A nurse is assessing a newborn who is 48 hr old and is experiencing opioid withdrawals. Which of the following findings should the nurse expect?
- A. Hypotonicity
- B. Moderate tremors of the extremities
- C. Axillary temperature 36.1° C (96.9° F)
- D. Excessive sleeping
Correct Answer: B
Rationale: Moderate tremors of the extremities are a common sign of opioid withdrawal in newborns. Other signs may include irritability, feeding difficulties, and gastrointestinal disturbances.
A client has been prescribed raloxiphine. As the nurse, you know that raloxiphine is used to treat:
- A. Migraines
- B. Hypertension
- C. Osteoporosis
- D. Heart disease
Correct Answer: C
Rationale: Raloxiphine (Evista) is a selective estrogen receptor modulator (SERM) used primarily to prevent and treat osteoporosis in postmenopausal women. It helps to maintain bone density and reduce the risk of fractures by mimicking the effects of estrogen on bone tissue. It is not indicated for the treatment of migraines, hypertension, or heart disease.
A nurse is caring for a newborn who is 1 hour old and has a respiratory rate of 50 breaths per minute with periods of apnea lasting up to 10 seconds. Which of the following actions should the nurse take?
- A. Administer oxygen
- B. Stimulate the newborn
- C. Initiate positive pressure ventilation
- D. Continue routine monitoring
Correct Answer: D
Rationale: A respiratory rate of 50 breaths per minute with occasional periods of apnea lasting less than 15 seconds is normal for a newborn. The nurse should continue routine monitoring unless the apneic periods become prolonged or the newborn shows signs of respiratory distress.

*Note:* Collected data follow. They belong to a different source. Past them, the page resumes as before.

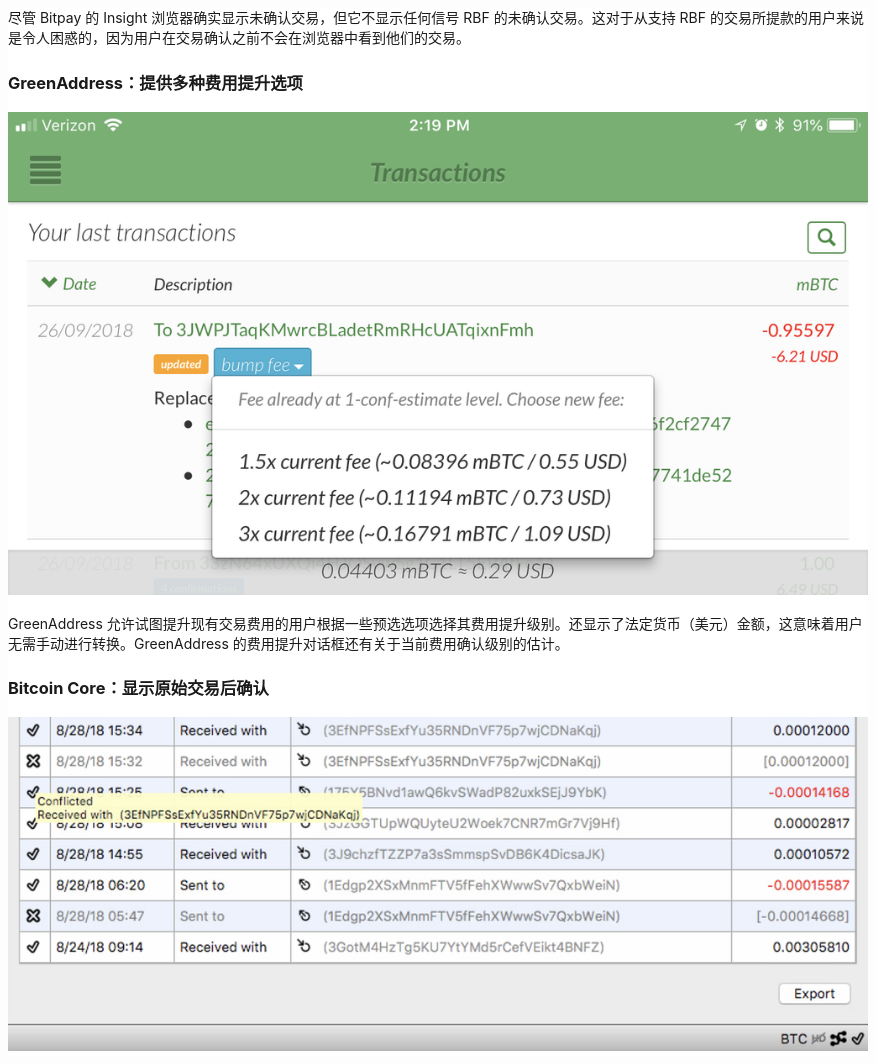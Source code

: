 尽管 Bitpay 的 Insight 浏览器确实显示未确认交易，但它不显示任何信号 RBF 的未确认交易。这对于从支持 RBF 的交易所提款的用户来说是令人困惑的，因为用户在交易确认之前不会在浏览器中看到他们的交易。

### GreenAddress：提供多种费用提升选项

![GreenAddress 钱包显示具有费用选项的提升费用下拉菜单的截图](/img/posts/rbf-in-the-wild/rbf-green-multiple-bump-options.png)

GreenAddress 允许试图提升现有交易费用的用户根据一些预选选项选择其费用提升级别。还显示了法定货币（美元）金额，这意味着用户无需手动进行转换。GreenAddress 的费用提升对话框还有关于当前费用确认级别的估计。

### Bitcoin Core：显示原始交易后确认

![Bitcoin Core 显示'冲突'交易的鼠标悬停截图](/img/posts/rbf-in-the-wild/rbf-bitcoin-core-show-original.png)
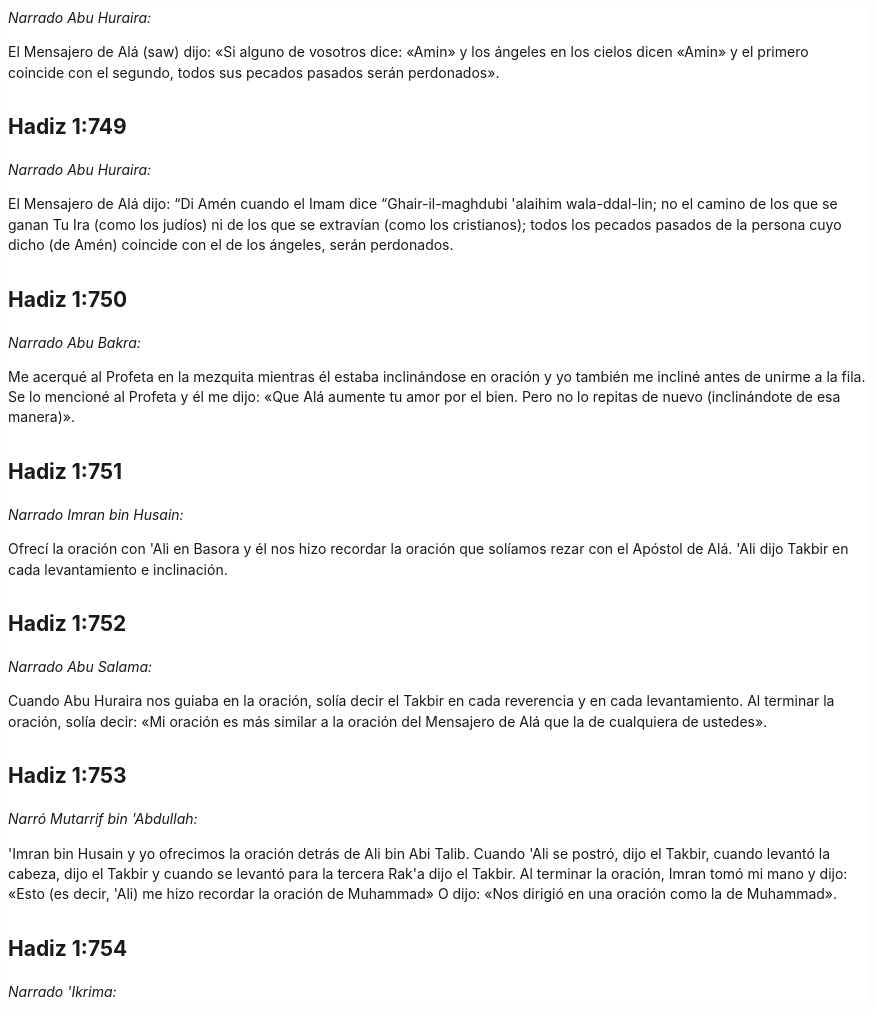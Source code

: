 _Narrado Abu Huraira:_

El Mensajero de Alá (saw) dijo: «Si alguno de vosotros dice: «Amin» y los ángeles en los cielos dicen «Amin» y el primero coincide con el segundo, todos sus pecados pasados serán perdonados».


## Hadiz 1:749

_Narrado Abu Huraira:_

El Mensajero de Alá dijo: “Di Amén cuando el Imam dice “Ghair-il-maghdubi 'alaihim wala-ddal-lin; no el camino de los que se ganan Tu Ira (como los judíos) ni de los que se extravían (como los cristianos); todos los pecados pasados de la persona cuyo dicho (de Amén) coincide con el de los ángeles, serán perdonados.


## Hadiz 1:750

_Narrado Abu Bakra:_

Me acerqué al Profeta en la mezquita mientras él estaba inclinándose en oración y yo también me incliné antes de unirme a la fila. Se lo mencioné al Profeta y él me dijo: «Que Alá aumente tu amor por el bien. Pero no lo repitas de nuevo (inclinándote de esa manera)».


## Hadiz 1:751

_Narrado Imran bin Husain:_

Ofrecí la oración con 'Ali en Basora y él nos hizo recordar la oración que solíamos rezar con el Apóstol de Alá. 'Ali dijo Takbir en cada levantamiento e inclinación.


## Hadiz 1:752

_Narrado Abu Salama:_

Cuando Abu Huraira nos guiaba en la oración, solía decir el Takbir en cada reverencia y en cada levantamiento. Al terminar la oración, solía decir: «Mi oración es más similar a la oración del Mensajero de Alá que la de cualquiera de ustedes».


## Hadiz 1:753

_Narró Mutarrif bin 'Abdullah:_

'Imran bin Husain y yo ofrecimos la oración detrás de Ali bin Abi Talib. Cuando 'Ali se postró, dijo el Takbir, cuando levantó la cabeza, dijo el Takbir y cuando se levantó para la tercera Rak'a dijo el Takbir. Al terminar la oración, Imran tomó mi mano y dijo: «Esto (es decir, 'Ali) me hizo recordar la oración de Muhammad» O dijo: «Nos dirigió en una oración como la de Muhammad».


## Hadiz 1:754

_Narrado 'Ikrima:_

A nurse is caring for a client in active labor. The nurse notes variable decelerations in the fetal heart rate. Which of the following is the priority nursing action?
- A. Administer oxygen
- B. Reposition the client
- C. Prepare for delivery
- D. Increase IV fluids
Correct Answer: B
Rationale: Variable decelerations are often caused by umbilical cord compression. Repositioning the client can help alleviate pressure on the cord and improve fetal oxygenation.